Produkte, die mit einer Förderung der Gesundheit beworben werden, müssen eine solche Gesundheitsförderung auch tatsächlich bewirken. Ansonsten droht eine Irreführung der Verbraucher und ein unbilliger Vorteil für den Werbenden, der keinen Vorteil auf dem Markt haben soll, indem er seinen Produkten Wirkungen zuspricht, die in Wirklichkeit gar nicht eintreten. Gleichzeitig soll die Gesundheit der Konsumenten geschützt und bewahrt werden.

An die Richtigkeit, Eindeutigkeit und Klarheit von gesundheitsbezogenen Werbeanzeigen werden von der Rechtsprechung daher besonders hohe Anforderungen gestellt (BGH, Urteil vom 06.02.2013, Az. I ZR 62/11; LG Berlin, Urteil vom 28.04.2021, Az. 97 O 31/21).

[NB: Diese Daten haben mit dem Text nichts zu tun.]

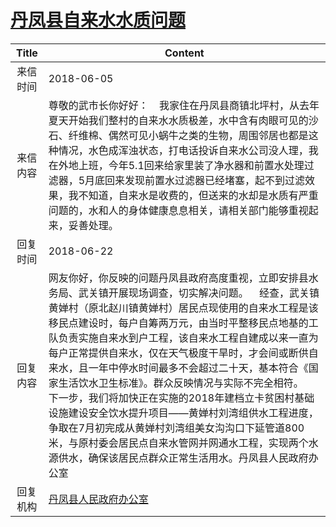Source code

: # [丹凤县自来水水质问题](http://www.shangluo.gov.cn/zmhd/ldxxxx.jsp?urltype=leadermail.LeaderMailContentUrl&wbtreeid=1112&leadermailid=4745)

| Title |                                                                                                                                                                                 Content                                                                                                                                                                                  |
|:-----:|--------------------------------------------------------------------------------------------------------------------------------------------------------------------------------------------------------------------------------------------------------------------------------------------------------------------------------------------------------------------------|
| 来信时间  | 2018-06-05                                                                                                                                                                                                                                                                                                                                                               |
| 来信内容  | 尊敬的武市长你好好：    我家住在丹凤县商镇北坪村，从去年夏天开始我们整村的自来水水质极差，水中含有肉眼可见的沙石、纤维棉、偶然可见小蜗牛之类的生物，周围邻居也都是这种情况，水色成浑浊状态，打电话投诉自来水公司没人理，我在外地上班，今年5.1回来给家里装了净水器和前置水处理过滤器，5月底回来发现前置水过滤器已经堵塞，起不到过滤效果，我不知道，自来水是收费的，但送来的水却是水质有严重问题的，水和人的身体健康息息相关，请相关部门能够重视起来，妥善处理。                                                                                                                                      |
| 回复时间  | 2018-06-22                                                                                                                                                                                                                                                                                                                                                               |
| 回复内容  | 网友你好，你反映的问题丹凤县政府高度重视，立即安排县水务局、武关镇开展现场调查，切实解决问题。    经查，武关镇黄婵村（原北赵川镇黄婵村）居民点现使用的自来水工程是该移民点建设时，每户自筹两万元，由当时平整移民点地基的工队负责实施自来水到户工程，该自来水工程自建成以来一直为每户正常提供自来水，仅在天气极度干旱时，才会间或断供自来水，且一年中停水时间最多不会超过二十天，基本符合《国家生活饮水卫生标准》。群众反映情况与实际不完全相符。    下一步，我们将加快正在实施的2018年建档立卡贫困村基础设施建设安全饮水提升项目——黄婵村刘湾组供水工程进度，争取在7月初完成从黄婵村刘湾组美女沟沟口下延管道800米，与原村委会居民点自来水管网并网通水工程，实现两个水源供水，确保该居民点群众正常生活用水。丹凤县人民政府办公室 |
| 回复机构  | [丹凤县人民政府办公室](../../category/agencies/丹凤县人民政府办公室.md)                                                                                                                                                                                                                                                                                                                      |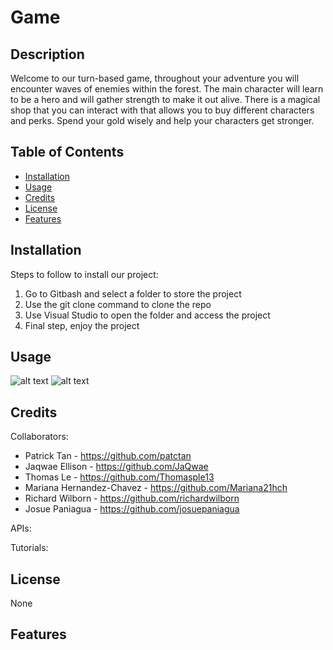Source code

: # Game

## Description

Welcome to our turn-based game, throughout your adventure you will encounter waves of enemies within the forest. The main character will learn to be a hero and will gather strength to make it out alive. There is a magical shop that you can interact with that allows you to buy different characters and perks. Spend your gold wisely and help your characters get stronger.    

## Table of Contents

- [Installation](#installation)
- [Usage](#usage)
- [Credits](#credits)
- [License](#license)
- [Features](#features)

## Installation

Steps to follow to install our project:
1. Go to Gitbash and select a folder to store the project
2. Use the git clone command to clone the repo
3. Use Visual Studio to open the folder and access the project
4. Final step, enjoy the project

## Usage

![alt text](assets/images/screenshot.png)
![alt text](assets/images/screenshot.png)
## Credits

Collaborators:
- Patrick Tan - https://github.com/patctan
- Jaqwae Ellison - https://github.com/JaQwae
- Thomas Le - https://github.com/Thomasple13
- Mariana Hernandez-Chavez - https://github.com/Mariana21hch
- Richard Wilborn - https://github.com/richardwilborn
- Josue Paniagua - https://github.com/josuepaniagua

APIs:


Tutorials:


## License

None

## Features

Diese werden beispielsweise nicht erfüllt, wenn mit Aussagen geworben wird, die sich nicht auf wissenschaftliche Erkenntnisse stützen lassen (BGH, Urteil vom 06.02.2013, Az. I ZR 62/11). Der Stand der Wissenschaft, auf den sich die gesundheitsbezogene Aussage stützt, muss bereits zum Zeitpunkt der Werbung dokumentiert sein. Ein nachträglich eingeholtes Gutachten reicht nicht aus, um den Vorwurf zu entkräften, dass die Werbeaussage nicht auf wissenschaftlichen Erkenntnissen beruhte (LG Kempten, Urteil vom 20.04.2023, Az. 1 HK O 149/22). Unzulässig ist es auch, mit einer fachlich umstrittenen Meinung zu werben, ohne die Gegenmeinung zu erwähnen (BGH, Urteil vom 07.03.1991, Az. I ZR 127/89). Wer so wirbt, übernimmt als Werbender die Verantwortung dafür, dass seine Angaben objektiv richtig sind, was er beweisen können muss (LG Kempten, Urteil vom 20.04.2023, Az. 1 HK O 149/22). Auch unspezifische Behauptungen können unzulässig sein, beispielsweise, dass ein bestimmter Inhaltsstoff dem Körper guttut, ohne dass diese Wirkung näher eingegrenzt wird (LG Köln, Urteil vom 15.12.2020, Az. 31 O 73/20).

Für bestimmte Produktkategorien existieren spezielle Gesetze, die sich mit der Regulierung von gesundheitsbezogener Werbung befassen. So gilt für Arzneimittel das Heilmittelwerbegesetz (HWG). Lebensmittel, die eine gesundheitsfördernde Wirkung haben sollen, fallen unter die Health-Claims-Verordnung (HCVO). Produktunabhängig ist das Gesetz gegen den unlauteren Wettbewerb (UWG) zu beachten.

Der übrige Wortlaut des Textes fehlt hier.